• Your assignment: Return every line from the one with "our two configurations." through the one with "linking number (i.e., its", inclusive, exactly as it appears below.

----

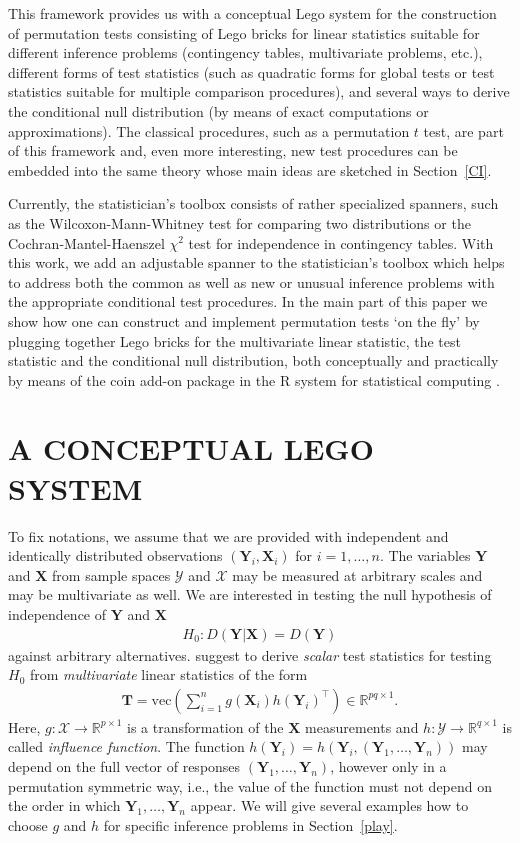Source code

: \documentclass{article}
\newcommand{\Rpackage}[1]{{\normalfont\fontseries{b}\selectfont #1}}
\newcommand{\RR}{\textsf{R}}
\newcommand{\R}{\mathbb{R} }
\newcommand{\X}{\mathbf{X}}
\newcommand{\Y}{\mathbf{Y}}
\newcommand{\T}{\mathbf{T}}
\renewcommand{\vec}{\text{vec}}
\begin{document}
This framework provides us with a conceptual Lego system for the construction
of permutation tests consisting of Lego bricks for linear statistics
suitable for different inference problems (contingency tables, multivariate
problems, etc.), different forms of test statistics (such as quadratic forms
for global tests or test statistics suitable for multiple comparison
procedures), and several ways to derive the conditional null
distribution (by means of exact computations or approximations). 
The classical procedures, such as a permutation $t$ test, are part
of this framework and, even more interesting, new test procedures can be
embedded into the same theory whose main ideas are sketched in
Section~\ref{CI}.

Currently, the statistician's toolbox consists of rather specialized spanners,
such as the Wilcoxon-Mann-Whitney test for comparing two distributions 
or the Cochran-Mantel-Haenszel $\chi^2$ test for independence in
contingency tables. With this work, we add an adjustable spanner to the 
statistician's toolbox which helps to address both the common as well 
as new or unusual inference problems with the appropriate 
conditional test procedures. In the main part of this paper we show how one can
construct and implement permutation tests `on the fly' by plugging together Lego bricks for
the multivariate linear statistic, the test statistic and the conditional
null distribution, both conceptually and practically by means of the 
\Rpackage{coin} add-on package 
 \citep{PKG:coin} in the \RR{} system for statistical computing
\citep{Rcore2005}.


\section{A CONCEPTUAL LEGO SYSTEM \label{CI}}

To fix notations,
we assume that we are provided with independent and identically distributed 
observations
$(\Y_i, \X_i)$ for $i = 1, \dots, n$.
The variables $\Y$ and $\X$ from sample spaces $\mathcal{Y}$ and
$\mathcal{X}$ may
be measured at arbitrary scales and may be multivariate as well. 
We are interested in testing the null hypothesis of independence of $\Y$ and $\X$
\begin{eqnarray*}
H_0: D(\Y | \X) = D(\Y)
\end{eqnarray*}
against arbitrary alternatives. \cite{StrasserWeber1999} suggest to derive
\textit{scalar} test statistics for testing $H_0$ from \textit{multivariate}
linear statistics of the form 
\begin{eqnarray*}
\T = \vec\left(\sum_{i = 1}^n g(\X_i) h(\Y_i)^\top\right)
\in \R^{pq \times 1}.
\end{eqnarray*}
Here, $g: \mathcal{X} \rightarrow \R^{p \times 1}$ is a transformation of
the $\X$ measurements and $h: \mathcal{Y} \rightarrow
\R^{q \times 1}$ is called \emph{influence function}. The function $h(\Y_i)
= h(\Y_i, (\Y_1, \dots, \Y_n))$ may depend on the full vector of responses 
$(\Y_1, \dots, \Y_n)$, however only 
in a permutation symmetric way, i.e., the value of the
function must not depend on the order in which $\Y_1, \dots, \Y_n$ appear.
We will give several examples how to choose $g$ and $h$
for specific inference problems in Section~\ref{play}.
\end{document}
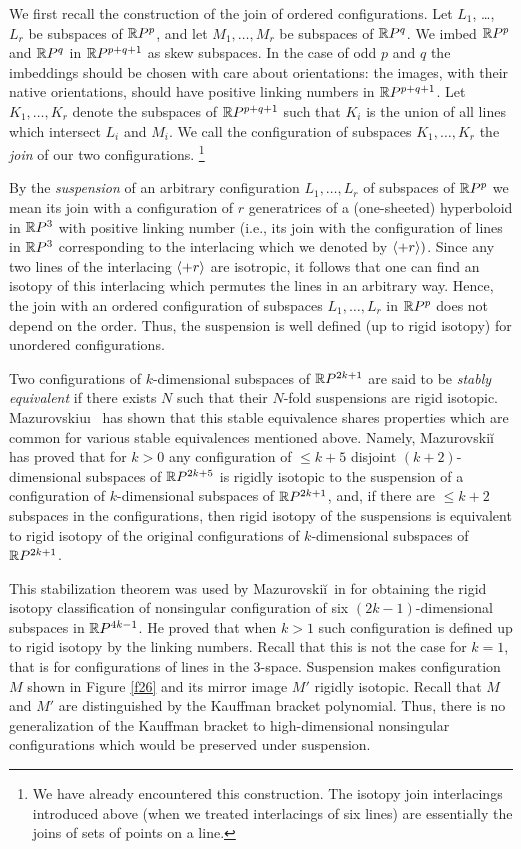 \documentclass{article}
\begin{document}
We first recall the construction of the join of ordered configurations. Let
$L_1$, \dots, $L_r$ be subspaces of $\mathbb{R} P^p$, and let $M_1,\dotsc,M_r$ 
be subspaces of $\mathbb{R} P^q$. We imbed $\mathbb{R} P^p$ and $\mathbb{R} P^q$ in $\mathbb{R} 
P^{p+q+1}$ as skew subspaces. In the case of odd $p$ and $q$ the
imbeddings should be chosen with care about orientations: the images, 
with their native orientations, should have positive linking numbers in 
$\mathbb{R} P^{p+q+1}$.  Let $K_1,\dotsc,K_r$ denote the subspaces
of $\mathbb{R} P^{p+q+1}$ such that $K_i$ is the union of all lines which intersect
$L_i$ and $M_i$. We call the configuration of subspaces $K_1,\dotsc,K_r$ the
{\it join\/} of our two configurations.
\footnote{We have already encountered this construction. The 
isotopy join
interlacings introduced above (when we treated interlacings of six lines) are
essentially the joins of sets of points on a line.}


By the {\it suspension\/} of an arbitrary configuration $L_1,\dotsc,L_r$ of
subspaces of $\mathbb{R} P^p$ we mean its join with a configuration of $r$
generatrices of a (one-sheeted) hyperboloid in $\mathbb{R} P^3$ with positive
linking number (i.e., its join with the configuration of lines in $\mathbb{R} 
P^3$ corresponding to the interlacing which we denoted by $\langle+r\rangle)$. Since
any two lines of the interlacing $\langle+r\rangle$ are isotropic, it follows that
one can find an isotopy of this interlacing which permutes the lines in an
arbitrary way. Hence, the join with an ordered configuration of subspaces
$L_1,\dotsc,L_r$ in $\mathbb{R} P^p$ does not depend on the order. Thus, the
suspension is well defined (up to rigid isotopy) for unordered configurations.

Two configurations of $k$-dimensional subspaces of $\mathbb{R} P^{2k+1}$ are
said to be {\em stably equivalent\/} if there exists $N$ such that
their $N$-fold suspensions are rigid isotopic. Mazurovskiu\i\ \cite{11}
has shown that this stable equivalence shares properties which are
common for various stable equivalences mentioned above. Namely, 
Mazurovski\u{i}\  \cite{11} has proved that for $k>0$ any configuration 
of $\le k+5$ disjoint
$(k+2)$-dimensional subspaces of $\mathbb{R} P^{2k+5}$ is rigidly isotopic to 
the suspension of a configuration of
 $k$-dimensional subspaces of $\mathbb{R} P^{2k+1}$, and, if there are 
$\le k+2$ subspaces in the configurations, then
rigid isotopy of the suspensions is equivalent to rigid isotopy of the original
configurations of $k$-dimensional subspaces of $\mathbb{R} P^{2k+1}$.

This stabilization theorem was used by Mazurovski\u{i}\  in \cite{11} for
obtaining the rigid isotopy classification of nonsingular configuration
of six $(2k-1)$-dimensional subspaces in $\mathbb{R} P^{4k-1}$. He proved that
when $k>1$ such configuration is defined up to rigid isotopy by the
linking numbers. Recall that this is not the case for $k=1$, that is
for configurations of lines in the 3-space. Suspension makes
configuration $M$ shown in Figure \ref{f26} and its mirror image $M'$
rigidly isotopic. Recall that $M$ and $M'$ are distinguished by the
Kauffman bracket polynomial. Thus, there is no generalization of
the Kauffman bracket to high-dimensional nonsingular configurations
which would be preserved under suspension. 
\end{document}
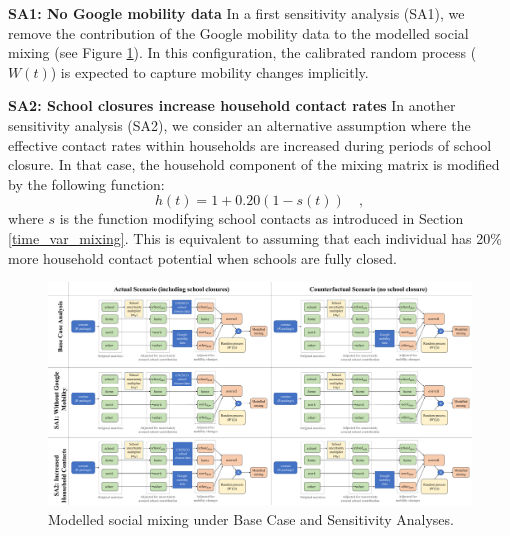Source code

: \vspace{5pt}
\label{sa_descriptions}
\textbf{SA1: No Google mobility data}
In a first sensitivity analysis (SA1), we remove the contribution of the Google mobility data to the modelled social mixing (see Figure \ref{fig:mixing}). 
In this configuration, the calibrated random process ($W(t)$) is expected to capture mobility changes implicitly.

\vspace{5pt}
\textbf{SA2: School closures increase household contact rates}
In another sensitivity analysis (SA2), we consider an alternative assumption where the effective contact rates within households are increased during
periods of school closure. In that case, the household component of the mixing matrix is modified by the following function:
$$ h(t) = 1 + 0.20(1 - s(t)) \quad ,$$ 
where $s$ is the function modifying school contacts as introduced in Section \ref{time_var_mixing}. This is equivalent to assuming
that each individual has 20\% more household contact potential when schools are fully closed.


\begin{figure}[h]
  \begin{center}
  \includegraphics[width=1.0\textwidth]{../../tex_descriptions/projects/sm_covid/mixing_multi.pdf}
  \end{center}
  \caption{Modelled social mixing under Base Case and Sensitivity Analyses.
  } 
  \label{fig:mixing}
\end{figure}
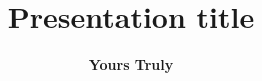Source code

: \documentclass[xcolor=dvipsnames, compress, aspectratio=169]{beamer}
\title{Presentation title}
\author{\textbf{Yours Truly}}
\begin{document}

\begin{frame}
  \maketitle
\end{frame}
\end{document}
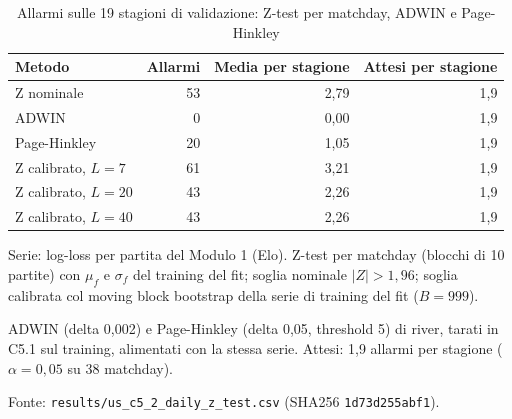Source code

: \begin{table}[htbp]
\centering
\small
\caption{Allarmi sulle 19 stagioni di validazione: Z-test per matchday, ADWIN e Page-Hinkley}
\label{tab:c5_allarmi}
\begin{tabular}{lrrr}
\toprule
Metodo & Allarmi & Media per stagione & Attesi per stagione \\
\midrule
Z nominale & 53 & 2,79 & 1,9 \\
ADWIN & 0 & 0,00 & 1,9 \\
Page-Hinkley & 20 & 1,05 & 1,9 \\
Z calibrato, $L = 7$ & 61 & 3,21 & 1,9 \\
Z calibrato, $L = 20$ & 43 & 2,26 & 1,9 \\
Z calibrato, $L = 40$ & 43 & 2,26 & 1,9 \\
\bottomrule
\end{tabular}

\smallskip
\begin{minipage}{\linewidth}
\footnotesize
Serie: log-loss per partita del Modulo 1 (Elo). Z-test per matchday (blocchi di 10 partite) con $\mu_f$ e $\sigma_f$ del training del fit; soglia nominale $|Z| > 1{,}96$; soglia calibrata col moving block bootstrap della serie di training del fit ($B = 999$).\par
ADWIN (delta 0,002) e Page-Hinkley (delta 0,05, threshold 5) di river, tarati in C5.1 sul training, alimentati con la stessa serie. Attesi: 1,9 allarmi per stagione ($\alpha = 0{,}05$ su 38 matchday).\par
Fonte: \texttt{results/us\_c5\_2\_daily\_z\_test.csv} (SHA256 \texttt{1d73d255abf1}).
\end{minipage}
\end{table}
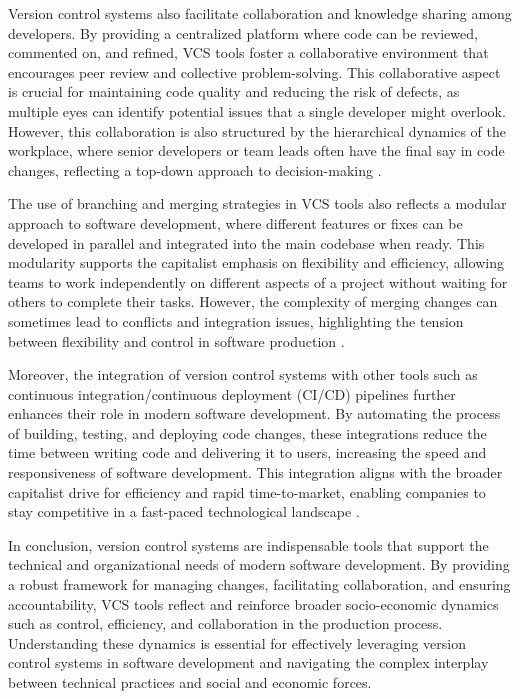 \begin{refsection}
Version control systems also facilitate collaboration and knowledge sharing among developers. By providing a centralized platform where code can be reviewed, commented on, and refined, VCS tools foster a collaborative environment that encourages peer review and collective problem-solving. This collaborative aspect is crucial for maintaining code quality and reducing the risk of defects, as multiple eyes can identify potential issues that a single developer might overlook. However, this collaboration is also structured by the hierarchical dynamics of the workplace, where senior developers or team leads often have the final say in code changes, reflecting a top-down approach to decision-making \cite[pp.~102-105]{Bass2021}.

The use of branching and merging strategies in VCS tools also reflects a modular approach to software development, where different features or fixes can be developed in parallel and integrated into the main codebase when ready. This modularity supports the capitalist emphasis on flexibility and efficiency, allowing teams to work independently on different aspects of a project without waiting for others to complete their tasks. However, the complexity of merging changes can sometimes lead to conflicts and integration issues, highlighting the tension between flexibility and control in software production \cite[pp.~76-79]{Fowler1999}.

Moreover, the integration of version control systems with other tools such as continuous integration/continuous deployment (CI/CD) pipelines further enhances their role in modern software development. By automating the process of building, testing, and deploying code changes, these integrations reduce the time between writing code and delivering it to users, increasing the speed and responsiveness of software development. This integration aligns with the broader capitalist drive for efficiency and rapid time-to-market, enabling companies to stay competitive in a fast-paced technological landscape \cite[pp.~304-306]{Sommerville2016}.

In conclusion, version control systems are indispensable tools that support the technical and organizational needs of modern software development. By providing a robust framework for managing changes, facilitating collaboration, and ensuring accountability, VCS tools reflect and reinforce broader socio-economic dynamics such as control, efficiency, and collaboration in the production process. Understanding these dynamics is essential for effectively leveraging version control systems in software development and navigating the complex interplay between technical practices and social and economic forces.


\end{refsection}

----

• Solved exercise:
{\it join\/} of our two configurations.
\footnote{We have already encountered this construction. The 
isotopy join
interlacings introduced above (when we treated interlacings of six lines) are
essentially the joins of sets of points on a line.}


By the {\it suspension\/} of an arbitrary configuration $L_1,\dotsc,L_r$ of
subspaces of $\mathbb{R} P^p$ we mean its join with a configuration of $r$
generatrices of a (one-sheeted) hyperboloid in $\mathbb{R} P^3$ with positive
linking number (i.e., its join with the configuration of lines in $\mathbb{R} 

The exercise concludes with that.